Victor ESQUIROL
TEMPLOS CINÉFILOS

La rudeza de los extraños

Empezó la 69ª edición del Festival de Cine de Berlín mostrando especial gusto por las emociones fuertes. Lo normal en este tipo de celebraciones (que no lo olvidemos, duran casi dos semanas) son comienzos al ralentí, o al menos a una velocidad que permita aclimatarse al personal. De lo que se trata a estas alturas es de afianzar cada paso; de evitar el riesgo de la filigrana para no tropezar a las primeras de cambio: falta mucho para llegar a la línea de meta, y nadie quiere lesionarse en el primer sprint.

Pues no, una vez más la Berlinale decidió ir en contra del sentido común, tomando la piromanía como carta de presentación.
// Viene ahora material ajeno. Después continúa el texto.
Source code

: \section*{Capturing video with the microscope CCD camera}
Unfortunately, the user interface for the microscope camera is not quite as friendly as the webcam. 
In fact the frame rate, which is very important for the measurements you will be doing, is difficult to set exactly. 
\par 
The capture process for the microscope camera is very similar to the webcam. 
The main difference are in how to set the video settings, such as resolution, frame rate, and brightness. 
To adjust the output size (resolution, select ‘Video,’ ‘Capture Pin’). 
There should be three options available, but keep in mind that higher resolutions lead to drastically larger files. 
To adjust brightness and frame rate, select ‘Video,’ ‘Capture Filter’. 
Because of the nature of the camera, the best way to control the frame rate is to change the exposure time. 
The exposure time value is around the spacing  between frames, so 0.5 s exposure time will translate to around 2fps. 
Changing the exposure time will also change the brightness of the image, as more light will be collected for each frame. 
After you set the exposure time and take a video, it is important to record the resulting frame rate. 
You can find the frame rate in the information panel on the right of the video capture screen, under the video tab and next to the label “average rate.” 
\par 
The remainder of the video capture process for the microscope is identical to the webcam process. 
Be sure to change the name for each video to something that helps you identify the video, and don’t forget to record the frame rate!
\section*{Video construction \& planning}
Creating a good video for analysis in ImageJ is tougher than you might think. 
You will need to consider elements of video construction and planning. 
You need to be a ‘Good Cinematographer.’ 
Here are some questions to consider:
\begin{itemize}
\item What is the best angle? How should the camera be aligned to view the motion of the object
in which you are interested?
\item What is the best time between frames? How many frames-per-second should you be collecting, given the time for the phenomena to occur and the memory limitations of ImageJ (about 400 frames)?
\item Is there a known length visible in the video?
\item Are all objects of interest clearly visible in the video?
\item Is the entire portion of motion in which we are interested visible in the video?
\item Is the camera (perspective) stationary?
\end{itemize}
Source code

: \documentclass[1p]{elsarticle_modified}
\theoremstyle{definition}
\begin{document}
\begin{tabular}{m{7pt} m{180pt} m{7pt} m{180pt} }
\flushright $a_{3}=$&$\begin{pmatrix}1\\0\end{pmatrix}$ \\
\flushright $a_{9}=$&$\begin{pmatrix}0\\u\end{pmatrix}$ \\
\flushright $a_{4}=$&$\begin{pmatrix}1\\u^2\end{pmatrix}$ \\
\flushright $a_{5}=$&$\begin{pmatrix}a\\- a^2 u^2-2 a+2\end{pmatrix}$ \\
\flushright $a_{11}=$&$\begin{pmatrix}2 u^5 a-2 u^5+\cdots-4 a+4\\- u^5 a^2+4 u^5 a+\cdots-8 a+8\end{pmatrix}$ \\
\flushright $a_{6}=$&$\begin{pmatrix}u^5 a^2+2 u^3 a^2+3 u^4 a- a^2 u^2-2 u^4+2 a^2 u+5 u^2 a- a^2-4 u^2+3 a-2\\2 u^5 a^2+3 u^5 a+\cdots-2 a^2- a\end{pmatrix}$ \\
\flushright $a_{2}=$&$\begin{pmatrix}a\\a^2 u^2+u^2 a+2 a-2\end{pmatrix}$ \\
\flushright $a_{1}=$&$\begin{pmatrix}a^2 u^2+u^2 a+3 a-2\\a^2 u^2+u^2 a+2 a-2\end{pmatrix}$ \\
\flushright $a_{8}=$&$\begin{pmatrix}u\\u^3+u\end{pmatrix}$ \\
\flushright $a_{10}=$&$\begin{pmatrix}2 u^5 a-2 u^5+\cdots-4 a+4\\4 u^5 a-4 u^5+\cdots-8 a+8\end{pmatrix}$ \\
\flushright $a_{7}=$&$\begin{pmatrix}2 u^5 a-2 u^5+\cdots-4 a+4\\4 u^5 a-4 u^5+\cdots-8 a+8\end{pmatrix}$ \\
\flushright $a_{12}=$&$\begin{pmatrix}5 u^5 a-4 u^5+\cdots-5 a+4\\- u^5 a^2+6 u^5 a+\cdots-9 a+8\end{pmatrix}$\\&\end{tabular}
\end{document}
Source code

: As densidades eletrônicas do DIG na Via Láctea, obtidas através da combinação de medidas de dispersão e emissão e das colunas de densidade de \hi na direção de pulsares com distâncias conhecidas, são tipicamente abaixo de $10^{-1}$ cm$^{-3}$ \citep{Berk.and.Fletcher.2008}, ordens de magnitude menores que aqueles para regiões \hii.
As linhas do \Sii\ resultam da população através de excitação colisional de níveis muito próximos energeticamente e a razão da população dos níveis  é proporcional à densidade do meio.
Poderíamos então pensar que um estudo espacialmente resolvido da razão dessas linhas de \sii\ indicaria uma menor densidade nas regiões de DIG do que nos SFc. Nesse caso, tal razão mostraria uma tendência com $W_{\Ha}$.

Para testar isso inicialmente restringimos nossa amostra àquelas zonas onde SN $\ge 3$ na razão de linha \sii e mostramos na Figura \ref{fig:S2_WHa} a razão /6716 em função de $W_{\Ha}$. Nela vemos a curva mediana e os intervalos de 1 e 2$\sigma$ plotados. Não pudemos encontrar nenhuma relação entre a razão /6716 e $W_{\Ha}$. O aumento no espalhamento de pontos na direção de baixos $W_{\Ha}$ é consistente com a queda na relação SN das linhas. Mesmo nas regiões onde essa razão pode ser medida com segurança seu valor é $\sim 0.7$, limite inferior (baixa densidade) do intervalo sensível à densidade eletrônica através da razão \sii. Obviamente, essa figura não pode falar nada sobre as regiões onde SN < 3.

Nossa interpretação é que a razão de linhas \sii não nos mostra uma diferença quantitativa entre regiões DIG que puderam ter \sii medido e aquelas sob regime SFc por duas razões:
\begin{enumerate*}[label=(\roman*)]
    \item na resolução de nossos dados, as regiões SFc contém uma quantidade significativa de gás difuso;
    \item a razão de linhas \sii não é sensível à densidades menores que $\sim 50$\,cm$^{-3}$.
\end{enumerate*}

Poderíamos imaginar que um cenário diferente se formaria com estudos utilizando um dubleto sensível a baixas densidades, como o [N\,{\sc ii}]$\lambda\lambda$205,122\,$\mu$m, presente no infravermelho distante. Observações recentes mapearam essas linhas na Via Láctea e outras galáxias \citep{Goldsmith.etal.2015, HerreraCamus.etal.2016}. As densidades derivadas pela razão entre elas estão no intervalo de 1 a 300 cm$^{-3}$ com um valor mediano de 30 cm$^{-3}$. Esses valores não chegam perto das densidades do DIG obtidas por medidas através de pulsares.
En la rueda de prensa que tenía que servir como primera toma de contacto con los miembros del jurado, Juliette Binoche (presidenta este año de tan ilustre institución) experimentó, en sus propias carnes, el calor abrasador de tan pirómano festival. El ritual jornalístico, habitualmente resuelto con un placentero masaje, también contravino la lógica histórica, y se convirtió en un inesperado campo de batalla.

Aplausos, flashes, sonrisas y preguntas de cortesía. Lo normal... hasta que a un periodista se le ocurrió sacar a Harvey Weinstein. A su memoria vino la época dorada de Madame Binoche en Hollywood. Que si “Chocolat”, que si “El paciente inglés”, que si ese Óscar inevitablemente asociado al co-fundador de Miramax, y ahora blanco predilecto de la era MeToo.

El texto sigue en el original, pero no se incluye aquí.